Dataset entries

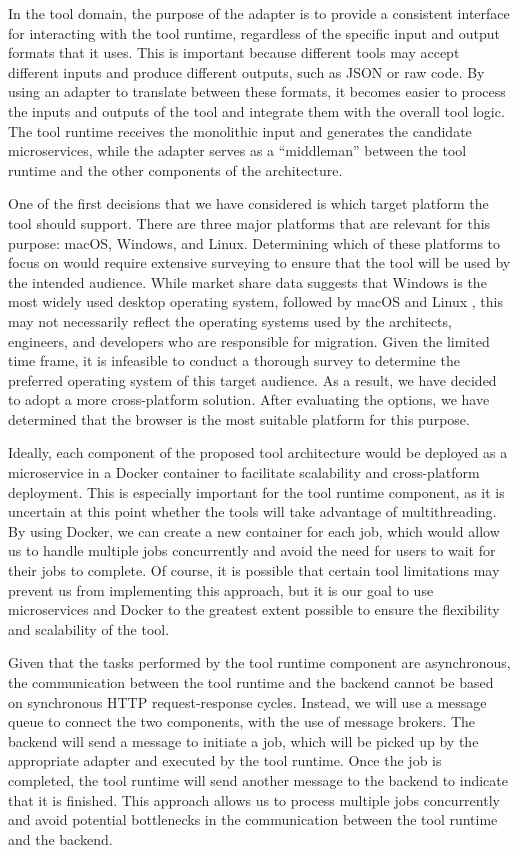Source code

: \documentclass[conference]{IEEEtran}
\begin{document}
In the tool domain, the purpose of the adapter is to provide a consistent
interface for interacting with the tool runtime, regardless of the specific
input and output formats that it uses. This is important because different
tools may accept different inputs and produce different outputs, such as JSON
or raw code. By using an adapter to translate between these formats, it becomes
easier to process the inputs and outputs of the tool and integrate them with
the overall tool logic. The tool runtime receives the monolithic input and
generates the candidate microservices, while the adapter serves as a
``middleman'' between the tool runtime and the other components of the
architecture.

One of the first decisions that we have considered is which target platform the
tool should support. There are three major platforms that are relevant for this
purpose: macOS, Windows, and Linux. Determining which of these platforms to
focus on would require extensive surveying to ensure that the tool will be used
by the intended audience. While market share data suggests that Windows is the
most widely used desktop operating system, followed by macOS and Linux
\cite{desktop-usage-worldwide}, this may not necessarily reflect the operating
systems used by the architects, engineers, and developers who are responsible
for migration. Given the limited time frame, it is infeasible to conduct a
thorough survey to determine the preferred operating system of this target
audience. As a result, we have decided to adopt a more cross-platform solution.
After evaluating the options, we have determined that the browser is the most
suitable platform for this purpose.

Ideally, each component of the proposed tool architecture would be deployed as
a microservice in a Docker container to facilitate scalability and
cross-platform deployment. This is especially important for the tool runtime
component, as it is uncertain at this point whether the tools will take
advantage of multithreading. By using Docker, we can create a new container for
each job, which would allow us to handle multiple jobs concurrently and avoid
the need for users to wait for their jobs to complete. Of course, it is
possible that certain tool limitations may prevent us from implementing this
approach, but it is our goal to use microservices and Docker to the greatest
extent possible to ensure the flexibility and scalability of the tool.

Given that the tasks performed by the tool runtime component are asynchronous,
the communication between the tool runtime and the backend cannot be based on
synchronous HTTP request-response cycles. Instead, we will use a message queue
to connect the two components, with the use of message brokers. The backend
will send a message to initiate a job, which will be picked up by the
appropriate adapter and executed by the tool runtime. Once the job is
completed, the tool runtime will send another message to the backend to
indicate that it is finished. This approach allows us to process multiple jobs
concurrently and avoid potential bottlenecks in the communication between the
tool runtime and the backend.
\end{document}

==

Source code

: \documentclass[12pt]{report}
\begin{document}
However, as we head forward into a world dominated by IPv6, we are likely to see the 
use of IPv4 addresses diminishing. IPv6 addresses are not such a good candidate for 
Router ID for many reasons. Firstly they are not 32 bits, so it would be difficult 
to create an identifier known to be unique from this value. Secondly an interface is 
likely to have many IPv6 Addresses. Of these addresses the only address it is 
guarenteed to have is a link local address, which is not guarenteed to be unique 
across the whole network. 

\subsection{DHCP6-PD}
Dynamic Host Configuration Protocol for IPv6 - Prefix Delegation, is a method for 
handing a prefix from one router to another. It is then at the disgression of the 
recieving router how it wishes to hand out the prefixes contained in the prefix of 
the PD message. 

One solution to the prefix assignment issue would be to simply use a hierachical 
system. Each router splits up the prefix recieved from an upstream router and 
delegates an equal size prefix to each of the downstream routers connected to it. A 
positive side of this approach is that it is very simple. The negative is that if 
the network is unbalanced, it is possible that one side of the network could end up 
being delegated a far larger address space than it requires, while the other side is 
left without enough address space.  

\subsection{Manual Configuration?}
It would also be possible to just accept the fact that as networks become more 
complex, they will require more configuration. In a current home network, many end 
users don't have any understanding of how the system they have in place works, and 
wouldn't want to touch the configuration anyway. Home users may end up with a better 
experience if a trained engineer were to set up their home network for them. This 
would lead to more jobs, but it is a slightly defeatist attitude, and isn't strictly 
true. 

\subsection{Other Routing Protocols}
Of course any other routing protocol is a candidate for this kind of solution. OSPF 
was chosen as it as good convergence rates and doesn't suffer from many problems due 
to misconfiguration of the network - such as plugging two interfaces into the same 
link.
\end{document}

» Assignment: Every line above from the line with "possible that certain" to the line with "synchronous HTTP request-response", inclusive, must be returned exactly; no other line belongs in the reply.

» Solution to this exercise:
possible that certain tool limitations may prevent us from implementing this
approach, but it is our goal to use microservices and Docker to the greatest
extent possible to ensure the flexibility and scalability of the tool.

Given that the tasks performed by the tool runtime component are asynchronous,
the communication between the tool runtime and the backend cannot be based on
synchronous HTTP request-response cycles. Instead, we will use a message queue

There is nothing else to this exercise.